I'm sure Members will recall the story I told the Chamber last year about a mum we can call 'Sarah'. Her name was changed to protect her identity. I talked about how her child would have meltdowns, how she would lose all control and scratch at her own eyes so that Sarah had to restrain her and how her brothers didn't understand why their sister sometimes hit out at them and why their mum wasn't telling her off. Sarah was holding down a job, looking after her family and fighting—and I don't use that term lightly—for a diagnosis. She told me that she had to fight for absolutely everything. She shouldn't have to fight. She should have what she needs to support her daughter and her family to help them live as normal a life as they possibly could. This is just one sad example. There are countless others in all our communities.

This primary legislation will help considerably to improve the lives of people living with autism throughout Wales. We have a duty of care to all residents, and we need to give them tailored opportunities that will exceed their expectations and give them opportunities to realise their potential. I urge all Members to look to their constituents and cast their votes today for them. I urge Members to reflect on the correspondence we have all received, which will show the strength of feeling on this very issue. If the Bill falls today then that's it. This is not about passing the legislation this afternoon, but it's about enabling this Bill to proceed to the next stages of scrutiny. I therefore urge Members to vote in favour of this motion.

The proposal is to agree the motion. Does any Member object? [Objection.] Therefore, we defer voting under this item until voting time.

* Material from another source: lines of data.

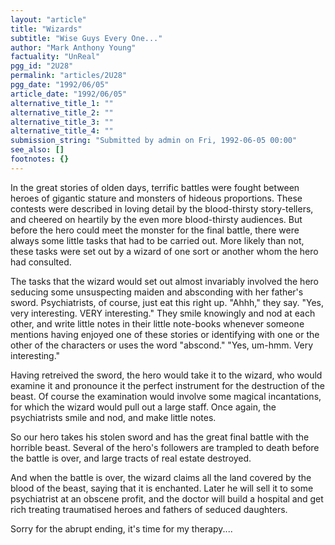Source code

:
 ```yaml
---
layout: "article"
title: "Wizards"
subtitle: "Wise Guys Every One..."
author: "Mark Anthony Young"
factuality: "UnReal"
pgg_id: "2U28"
permalink: "articles/2U28"
pgg_date: "1992/06/05"
article_date: "1992/06/05"
alternative_title_1: ""
alternative_title_2: ""
alternative_title_3: ""
alternative_title_4: ""
submission_string: "Submitted by admin on Fri, 1992-06-05 00:00"
see_also: []
footnotes: {}
---
```

<div>
<p>In the great stories of olden days, terrific battles were fought between heroes of gigantic stature and monsters of hideous proportions. These contests were described in loving detail by the blood-thirsty story-tellers, and cheered on heartily by the even more blood-thirsty audiences. But before the hero could meet the monster for the final battle, there were always some little tasks that had to be carried out. More likely than not, these tasks were set out by a wizard of one sort or another whom the hero had consulted.</p>
<p>The tasks that the wizard would set out almost invariably involved the hero seducing some unsuspecting maiden and absconding with her father's sword. Psychiatrists, of course, just eat this right up. "Ahhh," they say. "Yes, very interesting. VERY interesting." They smile knowingly and nod at each other, and write little notes in their little note-books whenever someone mentions having enjoyed one of these stories or identifying with one or the other of the characters or uses the word "abscond." "Yes, um-hmm. Very interesting."</p>
<p>Having retreived the sword, the hero would take it to the wizard, who would examine it and pronounce it the perfect instrument for the destruction of the beast. Of course the examination would involve some magical incantations, for which the wizard would pull out a large staff. Once again, the psychiatrists smile and nod, and make little notes.</p>
<p>So our hero takes his stolen sword and has the great final battle with the horrible beast. Several of the hero's followers are trampled to death before the battle is over, and large tracts of real estate destroyed.</p>
<p>And when the battle is over, the wizard claims all the land covered by the blood of the beast, saying that it is enchanted. Later he will sell it to some psychiatrist at an obscene profit, and the doctor will build a hospital and get rich treating traumatised heroes and fathers of seduced daughters.</p>
<p>Sorry for the abrupt ending, it's time for my therapy.... <!--Amazon_CLS_IM_END--></p>
</div>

Voting deferred until voting time.

Can I just say to the Chamber, with respect, that that's the second time I've heard somebody say 'shame' when a vote hasn't gone their way? We try to talk—[Interruption.] Excuse me. We try to talk about a kinder politics. We try to do a kinder politics in this Chamber, and by other Members shouting when somebody has an opposite view, given what we've just gone through, I find that quite an embarrassment for this Assembly, and I would ask those Members just to reflect on their behaviour.